La fête des mères
Ce dimanche, les Français fêtent leur maman, comme chaque année le dernier dimanche de mai; exceptionnellement le premier dimanche de juin pour ne pas coïncider avec la Pentecôte, fête religieuse qui parfois tombe le dernier dimanche de mai. Je vous invite à cette occasion à lire quelques lignes de Marcel Proust (1871-1922) dans lesquelles le narrateur évoque sa maman.

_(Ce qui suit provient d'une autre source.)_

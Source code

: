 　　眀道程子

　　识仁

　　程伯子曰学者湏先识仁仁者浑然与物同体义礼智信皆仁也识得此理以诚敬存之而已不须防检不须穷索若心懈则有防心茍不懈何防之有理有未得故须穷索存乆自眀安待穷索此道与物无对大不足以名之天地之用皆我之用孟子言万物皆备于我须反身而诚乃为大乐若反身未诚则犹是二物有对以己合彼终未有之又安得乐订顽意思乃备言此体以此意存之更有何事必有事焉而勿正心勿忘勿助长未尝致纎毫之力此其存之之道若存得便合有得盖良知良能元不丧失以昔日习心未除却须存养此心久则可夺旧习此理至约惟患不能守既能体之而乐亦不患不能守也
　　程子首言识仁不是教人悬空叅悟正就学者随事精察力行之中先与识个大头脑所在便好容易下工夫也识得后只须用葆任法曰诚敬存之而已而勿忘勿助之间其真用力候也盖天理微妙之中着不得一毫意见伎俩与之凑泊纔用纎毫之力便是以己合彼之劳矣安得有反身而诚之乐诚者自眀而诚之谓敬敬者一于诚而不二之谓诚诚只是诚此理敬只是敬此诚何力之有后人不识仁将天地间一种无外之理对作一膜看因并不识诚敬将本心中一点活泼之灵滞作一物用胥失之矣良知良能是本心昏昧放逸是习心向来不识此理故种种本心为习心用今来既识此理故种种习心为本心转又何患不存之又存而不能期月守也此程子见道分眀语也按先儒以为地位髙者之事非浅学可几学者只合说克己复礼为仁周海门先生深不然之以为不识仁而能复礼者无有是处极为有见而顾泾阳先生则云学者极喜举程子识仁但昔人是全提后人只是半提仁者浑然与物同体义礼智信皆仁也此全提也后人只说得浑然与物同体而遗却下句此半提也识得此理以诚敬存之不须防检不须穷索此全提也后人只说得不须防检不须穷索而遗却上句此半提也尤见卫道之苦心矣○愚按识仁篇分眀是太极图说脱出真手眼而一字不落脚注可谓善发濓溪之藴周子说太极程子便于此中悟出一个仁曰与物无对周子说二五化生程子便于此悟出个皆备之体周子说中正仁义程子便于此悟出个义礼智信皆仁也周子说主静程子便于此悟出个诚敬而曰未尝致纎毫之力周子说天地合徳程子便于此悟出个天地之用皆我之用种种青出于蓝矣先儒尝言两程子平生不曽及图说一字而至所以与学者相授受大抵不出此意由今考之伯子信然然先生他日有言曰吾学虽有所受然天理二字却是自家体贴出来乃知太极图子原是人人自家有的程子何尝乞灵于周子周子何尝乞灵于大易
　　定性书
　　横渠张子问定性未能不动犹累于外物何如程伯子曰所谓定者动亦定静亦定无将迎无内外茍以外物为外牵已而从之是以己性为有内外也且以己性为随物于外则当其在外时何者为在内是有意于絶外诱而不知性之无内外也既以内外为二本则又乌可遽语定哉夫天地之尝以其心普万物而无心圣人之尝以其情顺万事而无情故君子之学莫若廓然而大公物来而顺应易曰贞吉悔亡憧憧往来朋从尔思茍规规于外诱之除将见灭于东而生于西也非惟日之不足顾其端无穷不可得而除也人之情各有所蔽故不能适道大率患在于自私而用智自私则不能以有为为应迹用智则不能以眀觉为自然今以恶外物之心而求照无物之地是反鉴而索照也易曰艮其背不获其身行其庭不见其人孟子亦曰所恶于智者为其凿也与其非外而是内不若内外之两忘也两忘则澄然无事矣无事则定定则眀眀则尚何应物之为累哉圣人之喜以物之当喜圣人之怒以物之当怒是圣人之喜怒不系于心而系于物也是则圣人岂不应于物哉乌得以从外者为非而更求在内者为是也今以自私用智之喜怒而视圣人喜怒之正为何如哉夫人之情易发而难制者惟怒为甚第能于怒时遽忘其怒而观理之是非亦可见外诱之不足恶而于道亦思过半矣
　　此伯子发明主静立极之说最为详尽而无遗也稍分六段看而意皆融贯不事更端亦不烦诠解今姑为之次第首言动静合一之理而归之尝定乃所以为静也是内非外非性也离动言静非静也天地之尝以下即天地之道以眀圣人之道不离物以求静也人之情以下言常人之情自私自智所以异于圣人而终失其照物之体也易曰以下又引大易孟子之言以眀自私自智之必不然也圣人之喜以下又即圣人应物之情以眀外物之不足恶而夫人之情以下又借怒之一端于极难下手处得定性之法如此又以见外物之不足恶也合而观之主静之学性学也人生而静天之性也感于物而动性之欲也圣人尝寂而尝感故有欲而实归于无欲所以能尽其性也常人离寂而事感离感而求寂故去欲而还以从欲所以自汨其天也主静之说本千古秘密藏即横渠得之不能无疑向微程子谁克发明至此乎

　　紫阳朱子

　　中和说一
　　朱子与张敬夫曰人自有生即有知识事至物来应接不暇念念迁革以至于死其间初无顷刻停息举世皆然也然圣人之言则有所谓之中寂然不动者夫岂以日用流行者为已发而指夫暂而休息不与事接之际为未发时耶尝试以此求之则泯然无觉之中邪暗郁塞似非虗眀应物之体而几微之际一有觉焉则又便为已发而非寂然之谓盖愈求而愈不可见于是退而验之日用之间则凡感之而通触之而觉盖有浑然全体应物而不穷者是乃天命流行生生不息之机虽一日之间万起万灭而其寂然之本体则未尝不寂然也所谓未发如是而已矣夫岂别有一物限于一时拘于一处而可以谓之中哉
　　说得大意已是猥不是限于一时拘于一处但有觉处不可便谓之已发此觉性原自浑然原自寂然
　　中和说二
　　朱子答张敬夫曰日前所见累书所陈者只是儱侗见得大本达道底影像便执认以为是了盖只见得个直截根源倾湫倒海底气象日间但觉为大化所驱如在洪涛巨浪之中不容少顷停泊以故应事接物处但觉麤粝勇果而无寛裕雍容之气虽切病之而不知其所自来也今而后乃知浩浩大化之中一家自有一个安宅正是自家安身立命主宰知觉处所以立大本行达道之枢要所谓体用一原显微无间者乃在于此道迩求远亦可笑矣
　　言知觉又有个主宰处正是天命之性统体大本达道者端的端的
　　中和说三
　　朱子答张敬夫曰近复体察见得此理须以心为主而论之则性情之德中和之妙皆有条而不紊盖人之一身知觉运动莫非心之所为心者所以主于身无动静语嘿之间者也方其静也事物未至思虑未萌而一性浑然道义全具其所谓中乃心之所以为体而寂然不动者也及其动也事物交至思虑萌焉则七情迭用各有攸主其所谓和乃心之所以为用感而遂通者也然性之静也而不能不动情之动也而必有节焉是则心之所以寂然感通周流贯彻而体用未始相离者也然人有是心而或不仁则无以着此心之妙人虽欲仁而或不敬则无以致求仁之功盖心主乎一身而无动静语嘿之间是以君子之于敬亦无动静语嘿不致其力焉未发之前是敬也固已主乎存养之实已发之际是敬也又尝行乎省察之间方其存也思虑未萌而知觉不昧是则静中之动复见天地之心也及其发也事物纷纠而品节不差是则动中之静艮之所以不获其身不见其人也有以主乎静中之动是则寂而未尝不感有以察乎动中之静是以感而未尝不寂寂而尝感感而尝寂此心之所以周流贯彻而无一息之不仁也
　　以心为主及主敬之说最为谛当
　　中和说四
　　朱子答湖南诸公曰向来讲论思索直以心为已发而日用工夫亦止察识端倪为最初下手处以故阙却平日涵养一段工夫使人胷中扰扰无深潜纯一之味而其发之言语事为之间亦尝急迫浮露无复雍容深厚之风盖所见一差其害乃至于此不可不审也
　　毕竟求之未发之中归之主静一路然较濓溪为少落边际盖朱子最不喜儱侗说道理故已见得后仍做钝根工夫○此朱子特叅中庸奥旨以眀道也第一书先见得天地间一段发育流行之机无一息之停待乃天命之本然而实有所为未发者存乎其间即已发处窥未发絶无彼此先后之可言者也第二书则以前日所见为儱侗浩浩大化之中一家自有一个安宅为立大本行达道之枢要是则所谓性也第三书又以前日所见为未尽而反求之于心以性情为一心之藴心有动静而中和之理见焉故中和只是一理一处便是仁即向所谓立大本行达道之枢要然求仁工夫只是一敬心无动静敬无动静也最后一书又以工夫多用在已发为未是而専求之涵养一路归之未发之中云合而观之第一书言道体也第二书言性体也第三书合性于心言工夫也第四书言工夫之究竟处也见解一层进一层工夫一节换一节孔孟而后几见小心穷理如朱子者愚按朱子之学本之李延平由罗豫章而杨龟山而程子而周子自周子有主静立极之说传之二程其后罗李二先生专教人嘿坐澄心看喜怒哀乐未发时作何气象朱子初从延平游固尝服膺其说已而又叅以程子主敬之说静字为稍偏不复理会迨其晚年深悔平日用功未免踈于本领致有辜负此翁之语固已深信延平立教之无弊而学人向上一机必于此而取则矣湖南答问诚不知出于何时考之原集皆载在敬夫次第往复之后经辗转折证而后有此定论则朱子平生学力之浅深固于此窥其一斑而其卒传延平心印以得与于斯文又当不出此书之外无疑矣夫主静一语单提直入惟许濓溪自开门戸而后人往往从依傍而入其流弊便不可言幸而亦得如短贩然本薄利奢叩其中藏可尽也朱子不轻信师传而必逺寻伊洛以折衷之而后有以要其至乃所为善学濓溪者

Extrait d’ « Un amour de Swann », deuxième partie de Du côté de chez Swann, premier des sept volumes de À la recherche du temps perdu :
« Ma seule consolation, quand je montais me coucher, était que maman viendrait m’embrasser quand je serais dans mon lit. Mais ce bonsoir durait si peu de temps, elle redescendait si vite, que le moment où je l’entendais monter puis où passait dans le couloir à double porte le bruit léger de sa robe de jardin en mousseline bleue, à laquelle pendaient de petits cordons de paille tressée, était pour moi, un moment douloureux. Il annonçait celui qui allait le suivre, où elle m’aurait quitté, où elle serait redescendue, de sorte que ce bonsoir que j’aimais tant, j’en arrivais à souhaiter qu’il vient le plus tard possible, à ce que se prolongeât le temps de répit où maman n’était pas encore venue. » (Marcel Proust, Du côté de chez Swann, Gallimard)
Le vrai hommage de l’auteur à sa maman, reste bien sûr l’anecdote de la désormais fameuse madeleine. Ce petit gâteau délicieusement trempé dans du thé, plonge l’écrivain dans ses souvenirs et déclenche le processus d’écriture de sa grande oeuvre. L’avènement d’un écrivain, comme une seconde naissance offerte par sa maman.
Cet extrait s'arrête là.